La transformation digitale ne concerne pas uniquement le secteur bancaire, et représente un enjeu important pour les entreprises en général. Et si les PME et ETI françaises sont en retard par rapport à celles d’autres pays européens, de plus en plus d’entreprises devraient rapidement intégrer des technologies numériques dans leurs activités (algorithmes, intelligence artificielle, Internet des objets…). C’est en tout cas la thèse du médiateur du crédit aux entreprises, Fabrice Pesin. Le président de l’Observatoire du financement des entreprises a rendu public en octobre son rapport attendu sur les « nouveaux défis » de cette transformation numérique. « C’est un enjeu fondamental que tout le système financier s’adapte à ces défis et que le système bancaire soit capable de répondre à une vague de financement », affirme Fabrice Pesin. Car si l’accès au financement en dette bancaire comme en fonds propres est satisfaisant à ce jour – notamment parce qu’il y a beaucoup d’autofinancement de l’immatériel, ce qui n’est pas bon pour la trésorerie de l’entreprise –, il faudrait être capable de financer rapidement de bien plus gros volumes, selon le médiateur.

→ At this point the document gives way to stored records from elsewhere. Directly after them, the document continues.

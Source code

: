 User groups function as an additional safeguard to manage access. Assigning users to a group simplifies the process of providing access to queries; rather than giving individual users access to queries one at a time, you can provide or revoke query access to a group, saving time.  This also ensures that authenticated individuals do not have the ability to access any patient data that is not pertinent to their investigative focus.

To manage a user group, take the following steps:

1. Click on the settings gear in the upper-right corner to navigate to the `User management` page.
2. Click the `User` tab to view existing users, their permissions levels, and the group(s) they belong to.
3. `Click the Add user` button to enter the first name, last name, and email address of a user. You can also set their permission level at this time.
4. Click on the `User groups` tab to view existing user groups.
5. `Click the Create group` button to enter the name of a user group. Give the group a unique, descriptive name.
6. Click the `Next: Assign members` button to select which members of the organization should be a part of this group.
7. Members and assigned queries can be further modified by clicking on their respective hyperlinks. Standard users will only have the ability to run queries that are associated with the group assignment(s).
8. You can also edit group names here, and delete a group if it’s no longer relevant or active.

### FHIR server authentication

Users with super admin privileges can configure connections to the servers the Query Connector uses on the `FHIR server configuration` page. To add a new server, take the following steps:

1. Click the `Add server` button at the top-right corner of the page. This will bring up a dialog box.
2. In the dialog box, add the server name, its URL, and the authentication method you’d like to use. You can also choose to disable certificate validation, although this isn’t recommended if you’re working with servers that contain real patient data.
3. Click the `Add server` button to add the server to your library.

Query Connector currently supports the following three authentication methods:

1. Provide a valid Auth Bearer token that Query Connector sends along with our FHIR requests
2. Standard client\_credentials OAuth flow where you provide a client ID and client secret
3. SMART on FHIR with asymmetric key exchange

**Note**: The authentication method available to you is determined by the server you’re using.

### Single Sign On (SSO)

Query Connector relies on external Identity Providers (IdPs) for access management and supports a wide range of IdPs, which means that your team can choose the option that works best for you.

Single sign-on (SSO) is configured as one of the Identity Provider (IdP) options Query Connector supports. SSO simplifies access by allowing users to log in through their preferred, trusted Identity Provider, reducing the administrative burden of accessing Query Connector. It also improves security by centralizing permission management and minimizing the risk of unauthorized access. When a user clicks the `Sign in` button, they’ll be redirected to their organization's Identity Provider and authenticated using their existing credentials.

Le rapport propose des pistes d’amélioration destinées à s’adapter aux spécificités de ce financement. L’immatériel par nature n’offre pas de garantie tangible au prêteur. La calibration a priori des montants à financer comme le retour sur investissement et la rentabilité du projet sont difficiles à chiffrer. Aux entreprises de mieux préparer les projets, et aux banques de mieux les comprendre, les analyser et appréhender leurs risques.

« Il faut mieux valoriser les actifs immatériels pour rassurer les financeurs et faciliter leur examen des projets d’investissement immatériel, explique Fabrice Pesin. Dans les comptes des entreprises, beaucoup de dépenses immatérielles passent en charges, or elles sont de l’investissement. » Le rapport de l’Observatoire propose notamment qu’une campagne soit menée pour inciter à utiliser les marges de manœuvre existantes pour activer et immobiliser certaines dépenses immatérielles, comme le permettent les règles comptables françaises sous certaines conditions. L. B.